Prior to the passing of this Act, an employer would not be liable to his worker in negligence if the accident was caused by the act or omission of one of worker’s fellow employees. The 1880 remedied this (albeit on the basis that workers claiming under the 1880 Act received only a modest amount of compensation.
Sections 1 and 2 are of interest because they show liability being imposed in respect of work equipment but the liability being restricted to place where the employer had been negligent in relation to defects or a failure to discover or remedy them. This would appear to achieve a similar result to the mooted changes to Section 47 Health and Safety At Work Act 1974.
[For another way of dealing with this issue see the Coal Mines Act 1911.] [ see also the Liability of Ship Owners Act]
Sections 1 and 2 read as follows,
where…personal injury is caused to a workman
(1) By reason of any defect in the condition of the ways, works, machinery or plant connected with or used in the business of the employer; …
The workman…shall have the same right of compensation and remedies against the employer as if the workman had not been a workman of nor in the service of the employer, nor engaged in his work.

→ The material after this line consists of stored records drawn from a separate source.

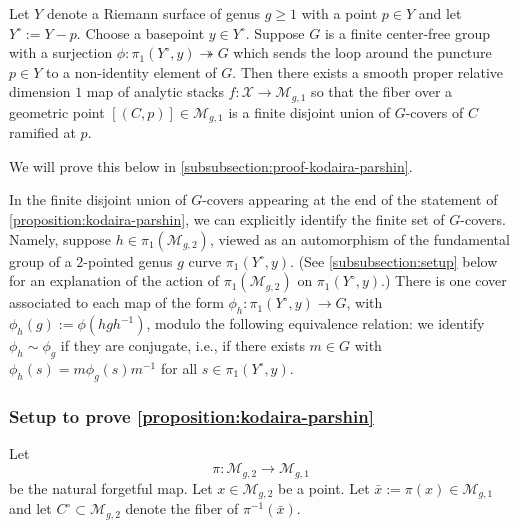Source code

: \begin{proposition}
\notready
	\label{proposition:kodaira-parshin}
	Let $Y$ denote a Riemann surface of genus $g\geq 1$ with a point $p \in Y$ and
	let $Y^{\circ} := Y - p$. Choose a basepoint $y \in Y^{\circ}$.
	Suppose $G$ is a finite center-free group with a surjection
	$\phi: \pi_1(Y^{\circ},y) \twoheadrightarrow G$ which sends the loop around the puncture $p \in Y$ to
	a non-identity element of $G$.
	Then there exists a smooth proper relative dimension $1$ map of
	analytic stacks $f: \mathscr{X} \to
	\mathscr{M}_{g,1}$ so that the fiber over a geometric point $[(C,p)] \in
	\mathscr{M}_{g,1}$ is a finite disjoint union of $G$-covers of $C$
	ramified at $p$.
\end{proposition}
We will prove this below in \autoref{subsubsection:proof-kodaira-parshin}.
\begin{remark}
\notready
	\label{remark:}
	In the finite disjoint union of $G$-covers appearing at the end of the
	statement of \autoref{proposition:kodaira-parshin},
	we can explicitly identify the finite set of $G$-covers.
	Namely, suppose $h \in \pi_1(\mathscr M_{g,2})$, viewed as an
	automorphism of the fundamental group of a $2$-pointed genus $g$ curve $\pi_1(Y^{\circ},y)$. (See \autoref{subsubsection:setup} below for an explanation of the action of $\pi_1(\mathscr{M}_{g,2})$ on $\pi_1(Y^\circ, y)$.)
	There is one cover associated to each map
	of the form $\phi_h: \pi_1(Y^{\circ},y) \to G$, with $\phi_h(g) :=
	\phi(hgh^{-1})$,
	modulo the following equivalence relation:
	we identify $\phi_h \sim \phi_{g}$ if they
	are conjugate, i.e., if there exists $m \in G$ with $\phi_h(s) = m
	\phi_g(s)m^{-1}$ for all $s \in \pi_1(Y^{\circ},y)$.
\end{remark}


\subsubsection{Setup to prove \autoref{proposition:kodaira-parshin}}
\label{subsubsection:setup}
Let $$\pi:\mathscr{M}_{g, 2}\to \mathscr{M}_{g,1}$$ be the natural forgetful map.
Let $x\in \mathscr{M}_{g,2}$ be a point. Let $\bar{x} := \pi(x) \in
\mathscr{M}_{g,1}$ and let $C^\circ\subset \mathscr{M}_{g,2}$
denote the fiber of $\pi^{-1}(\bar{x})$.

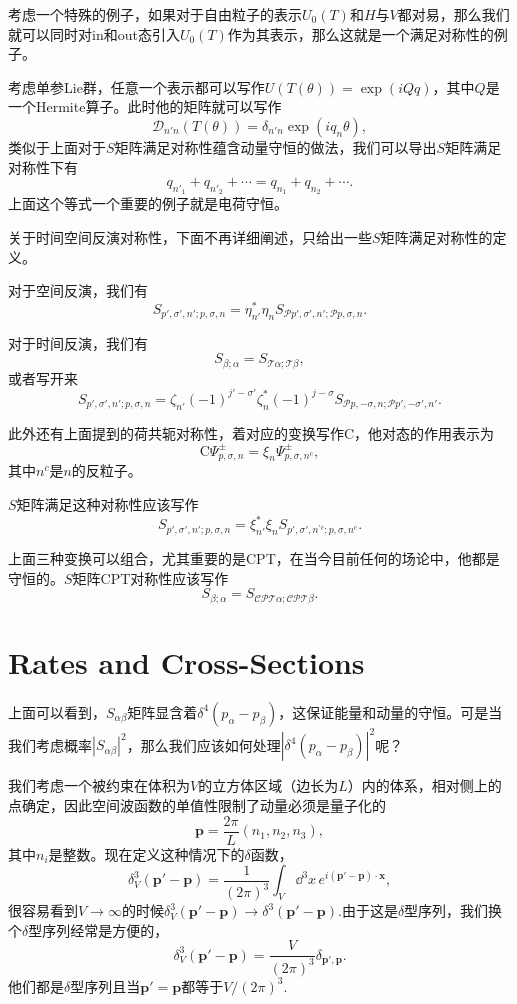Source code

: \documentclass[9pt]{extbook}
\begin{document}
考虑一个特殊的例子，如果对于自由粒子的表示$U_0(T)$和$H$与$V$都对易，那么我们就可以同时对in和out态引入$U_0(T)$作为其表示，那么这就是一个满足对称性的例子。

考虑单参Lie群，任意一个表示都可以写作$U(T(\theta))=\exp(iQq)$，其中$Q$是一个Hermite算子。此时他的矩阵就可以写作
\[
	\mathcal{D}_{n'n}(T(\theta))=\delta_{n'n}\exp(iq_n\theta),
\]
类似于上面对于$S$矩阵满足对称性蕴含动量守恒的做法，我们可以导出$S$矩阵满足对称性下有
\[
	q_{n'_1}+q_{n'_2}+\cdots=q_{n_1}+q_{n_2}+\cdots.
\]
上面这个等式一个重要的例子就是电荷守恒。

关于时间空间反演对称性，下面不再详细阐述，只给出一些$S$矩阵满足对称性的定义。

对于空间反演，我们有
\[
	S_{p',\sigma',n';p,\sigma,n}=\eta^*_{n'}\eta_{n}S_{\mathscr{P}p',\sigma',n';\mathscr{P}p,\sigma,n}.
\]

对于时间反演，我们有
\[
	S_{\beta;\alpha}=S_{\mathscr{T}\alpha;\mathscr{T}\beta},
\]
或者写开来
\[
	S_{p',\sigma',n';p,\sigma,n}=\zeta_{n'}(-1)^{j'-\sigma'}\zeta^*_{n}(-1)^{j-\sigma}S_{\mathscr{P}p,-\sigma,n;\mathscr{P}p',-\sigma',n'}.
\]

此外还有上面提到的荷共轭对称性，着对应的变换写作$\mathrm{C}$，他对态的作用表示为
\[
	\mathrm{C}\Psi^{\pm}_{p,\sigma,n}=\xi_n\Psi^{\pm}_{p,\sigma,n^c},
\]
其中$n^c$是$n$的反粒子。

$S$矩阵满足这种对称性应该写作
\[
	S_{p',\sigma',n';p,\sigma,n}=\xi^*_{n'}\xi_nS_{p',\sigma',n^{\prime c};p,\sigma,n^c}.
\]

上面三种变换可以组合，尤其重要的是CPT，在当今目前任何的场论中，他都是守恒的。$S$矩阵CPT对称性应该写作
\[
	S_{\beta;\alpha}=S_{\mathscr{CPT}\alpha;\mathscr{CPT}\beta}.
\]
\section{Rates and Cross-Sections}
上面可以看到，$S_{\alpha\beta}$矩阵显含着$\delta^4(p_\alpha-p_\beta)$，这保证能量和动量的守恒。可是当我们考虑概率$|S_{\alpha\beta}|^2$，那么我们应该如何处理$|\delta^4(p_\alpha-p_\beta)|^2$呢？


我们考虑一个被约束在体积为$V$的立方体区域（边长为$L
$）内的体系，相对侧上的点确定，因此空间波函数的单值性限制了动量必须是量子化的
\[
	\bm{p}=\frac{2\pi}{L}(n_1,n_2,n_3),
\]
其中$n_i$是整数。现在定义这种情况下的$\delta$函数，
\[
	\delta^3_V(\bm{p}'-\bm{p})=\frac{1}{(2\pi)^3}\int_V \dd^3 x \,e^{i(\bm{p}'-\bm{p})\cdot \bm{x}},
\]
很容易看到$V\to \infty$的时候$\delta^3_V(\bm{p}'-\bm{p})\to \delta^3(\bm{p}'-\bm{p})$.由于这是$\delta$型序列，我们换个$\delta$型序列经常是方便的，
\[
	\delta^3_V(\bm{p}'-\bm{p})=\frac{V}{(2\pi)^3}\delta_{\bm{p}',\bm{p}}.
\]
他们都是$\delta$型序列且当$\bm{p}'=\bm{p}$都等于$V/(2\pi)^3$.
\end{document}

A workman shall not be entitled under this Act to any right of compensation or remedy against the employer in any of the following cases (that is to say):-
(1) under sub-sec 1 of sec 1, unless the defect therein mentioned arose from, or had not been discovered, or remedied owing to the negligence of the employer, or of some person in the service of the employer, and entrusted by him with the duty of seeing that the ways, works, machinery, or plant were in proper condition.